* _Activity_
Although the records include pictures, the copy should not; write out exactly the lines from the first through the line with "## Part 4: FAQs".

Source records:
--

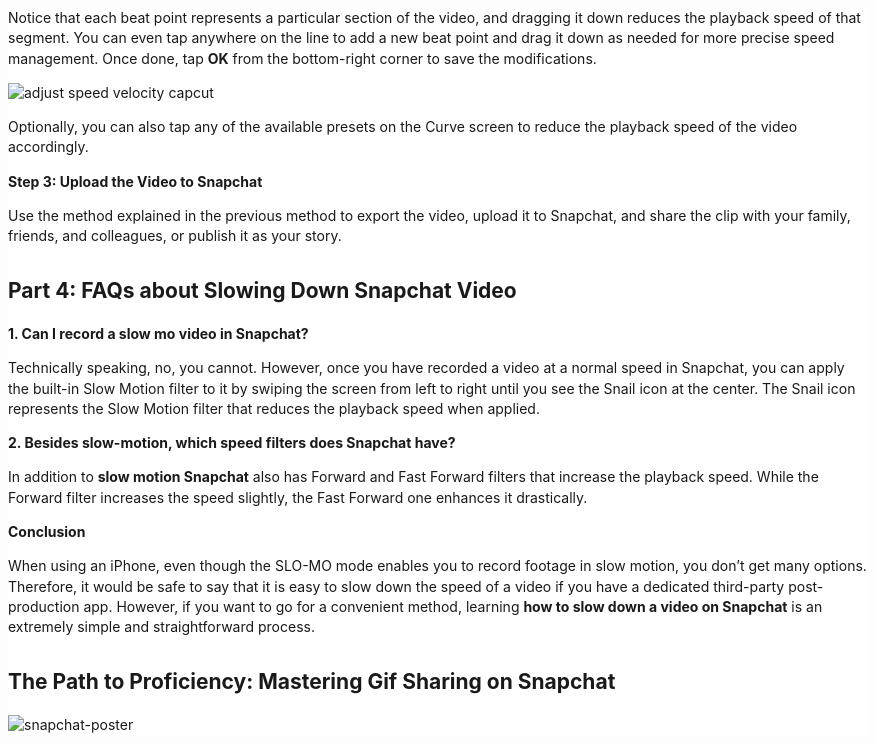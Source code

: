 Notice that each beat point represents a particular section of the video, and dragging it down reduces the playback speed of that segment. You can even tap anywhere on the line to add a new beat point and drag it down as needed for more precise speed management. Once done, tap **OK** from the bottom-right corner to save the modifications.

![adjust speed velocity capcut](https://images.wondershare.com/filmora/article-images/adjust-speed-velocity-capcut.jpg)

Optionally, you can also tap any of the available presets on the Curve screen to reduce the playback speed of the video accordingly.

**Step 3: Upload the Video to Snapchat**

Use the method explained in the previous method to export the video, upload it to Snapchat, and share the clip with your family, friends, and colleagues, or publish it as your story.

## Part 4: FAQs about Slowing Down Snapchat Video

**1\. Can I record a slow mo video in Snapchat?**

Technically speaking, no, you cannot. However, once you have recorded a video at a normal speed in Snapchat, you can apply the built-in Slow Motion filter to it by swiping the screen from left to right until you see the Snail icon at the center. The Snail icon represents the Slow Motion filter that reduces the playback speed when applied.

**2\. Besides slow-motion, which speed filters does Snapchat have?**

In addition to **slow motion Snapchat** also has Forward and Fast Forward filters that increase the playback speed. While the Forward filter increases the speed slightly, the Fast Forward one enhances it drastically.

**Conclusion**

When using an iPhone, even though the SLO-MO mode enables you to record footage in slow motion, you don’t get many options. Therefore, it would be safe to say that it is easy to slow down the speed of a video if you have a dedicated third-party post-production app. However, if you want to go for a convenient method, learning **how to slow down a video on Snapchat** is an extremely simple and straightforward process.

<ins class="adsbygoogle"
     style="display:block"
     data-ad-format="autorelaxed"
     data-ad-client="ca-pub-7571918770474297"
     data-ad-slot="1223367746"></ins>

<ins class="adsbygoogle"
     style="display:block"
     data-ad-format="autorelaxed"
     data-ad-client="ca-pub-7571918770474297"
     data-ad-slot="1223367746"></ins>

## The Path to Proficiency: Mastering Gif Sharing on Snapchat

![snapchat-poster](https://images.wondershare.com/filmora/article-images/snapchat-poster.png)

--

* _Answer box_
Source code

: Notice that each beat point represents a particular section of the video, and dragging it down reduces the playback speed of that segment. You can even tap anywhere on the line to add a new beat point and drag it down as needed for more precise speed management. Once done, tap **OK** from the bottom-right corner to save the modifications.

![adjust speed velocity capcut](https://images.wondershare.com/filmora/article-images/adjust-speed-velocity-capcut.jpg)

Optionally, you can also tap any of the available presets on the Curve screen to reduce the playback speed of the video accordingly.

**Step 3: Upload the Video to Snapchat**

Use the method explained in the previous method to export the video, upload it to Snapchat, and share the clip with your family, friends, and colleagues, or publish it as your story.

## Part 4: FAQs about Slowing Down Snapchat Video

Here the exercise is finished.